Metadata-Version: 2.1
Name: kernelbiome
Version: 1.0.0
Summary: A kernel-based nonparametric regression and classification framework for compositional data.
Home-page: https://github.com/shimenghuang/KernelBiome
Author: Shimeng Huang, Niklas Pfister, Elisabeth Ailer, Niklas Pfister
Author-email: shimeng@math.ku.dk, np@math.ku.dk, elisabeth.ailer@helmholtz-muenchen.de
Project-URL: Bug Tracker, https://github.com/shimenghuang/KernelBiome/issues
Classifier: Programming Language :: Python :: 3
Classifier: License :: OSI Approved :: MIT License
Classifier: Operating System :: OS Independent
Requires-Python: >=3.9
Description-Content-Type: text/markdown
License-File: LICENSE

# KernelBiome package

The `KernelBiome` python package can be installed via 

```
pip install kernelbiome
```
or
```
python -m pip install git+https://github.com/shimenghuang/KernelBiome.git
```

Small usage example:

```
import numpy as np
from kernelbiome.kernelbiome import KernelBiome

# Simulated some data
n = 100
X1 = np.random.normal(0, 1, n)
X2 = np.random.normal(0, 1, n)
X3 = np.random.normal(0, 1, n)
X4 = np.random.normal(0, 1, n)
X = np.exp(np.c_[X1, X2, X3, X4])
X /= X.sum(axis=1)[:, None]
y = 5*(X[:, 0]+X[:, 1])/(X[:, 0]+X[:, 1]+X[:, 2]) + np.random.normal(0, 1, n)/2

# Fit KernelBiome
models = {
    'linear': None,
    'aitchison': {'c': np.logspace(-7, -3, 5)},
}
KB = KernelBiome(kernel_estimator='KernelRidge',
                 center_kmat=True,
                 models=models, # `models=None` for using all default models
                 verbose=1)
KB.fit(X, y)

# Calculate mean squared error
MSE = np.sqrt(np.mean((KB.predict(X) - y)**2))
```

For a complete usage example, see `kernelbiome_illustration.py`


# Reproducible Code

This [repository](https://github.com/shimenghuang/KernelBiome) contains the python package `KernelBiome` and code that can reproduce results in the paper [Supervised Learning and Model Analysis with Compositional Data (Huang et al., 2022)](https://arxiv.org/abs/2205.07271). 

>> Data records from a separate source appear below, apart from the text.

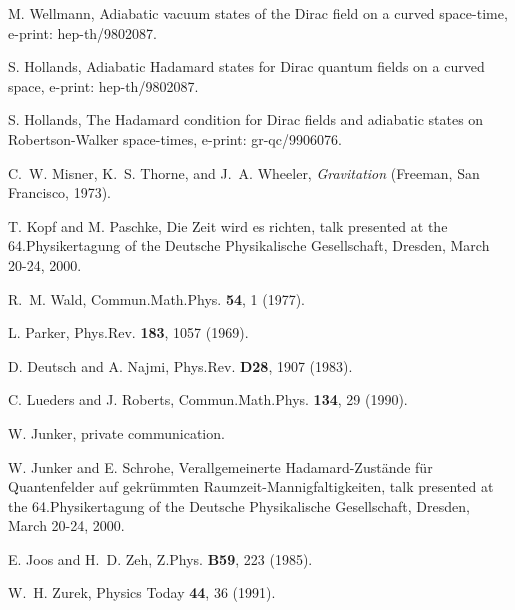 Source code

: \documentclass[a4paper,10pt,oneside]{amsart}
\theoremstyle{plain}
\theoremstyle{definition}
\theoremstyle{remark}
\begin{document}
\begin{thebibliography}{10}
M. Wellmann, Adiabatic vacuum states of the Dirac field on a
curved space-time,
  e-print: hep-th/9802087.

S. Hollands, Adiabatic Hadamard states for Dirac quantum fields on
a curved
  space, e-print: hep-th/9802087.

S. Hollands, The Hadamard condition for Dirac fields and adiabatic
states on
  Robertson-Walker space-times, e-print: gr-qc/9906076.

C.~W. Misner, K.~S. Thorne, and J.~A. Wheeler, {\em Gravitation}
(Freeman, San
  Francisco, 1973).

T. Kopf and M. Paschke, Die Zeit wird es richten, talk presented
at the
  64.Physikertagung of the Deutsche Physikalische Gesellschaft, Dresden, March
  20-24, 2000.

R.~M. Wald, Commun.Math.Phys. {\bf 54},  1  (1977).

L. Parker, Phys.Rev. {\bf 183},  1057  (1969).

D. Deutsch and A. Najmi, Phys.Rev. {\bf D28},  1907  (1983).

C. Lueders and J. Roberts, Commun.Math.Phys. {\bf 134},  29
(1990).

W. Junker, private communication.

W. Junker and E. Schrohe, Verallgemeinerte Hadamard-Zust\"{a}nde
f\"{u}r
  Quantenfelder auf gekr\"{u}mmten Raumzeit-Mannigfaltigkeiten, talk presented
  at the 64.Physikertagung of the Deutsche Physikalische Gesellschaft, Dresden,
  March 20-24, 2000.

E. Joos and H.~D. Zeh, Z.Phys. {\bf B59},  223  (1985).

W.~H. Zurek, Physics Today {\bf 44},  36  (1991).

\end{thebibliography}
\end{document}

All scripts producing results in the paper can be found in the `experiments` folder with some helper functions for the experiment scripts located in the `helpers` folder. Scripts starting with "run_" are used to run computation and save results, and scripts starting with "summarize_" are used to load and summarize results in e.g. figures. `data_original` and `data_processed` are folder to place the original and to save the processed datasets respectively. See README files therein for details.

## `prediction`

Prediction comparison on the 33 publicly available datasets on classification and regression.

## `post_analysis`

Post-analysis including CFI and kernel PCA for two of the public datasets, `cirrhosis` and `centralpark`.

## `tree_visualization`

Visualization of CFI base on weighted and unweighted KernelBiome.

## `consistency`

Simulation to show consistency results in the paper.

### `toy_examples`

`log_contrast_example.py`: Illustration of CFI and CPD in the case of log contrast model using simulated data.

`rescale_matters_example.py`: Comparison of CFI and CPD with relative influence (RI) and partial dependency plot (PDP) based on simulated data.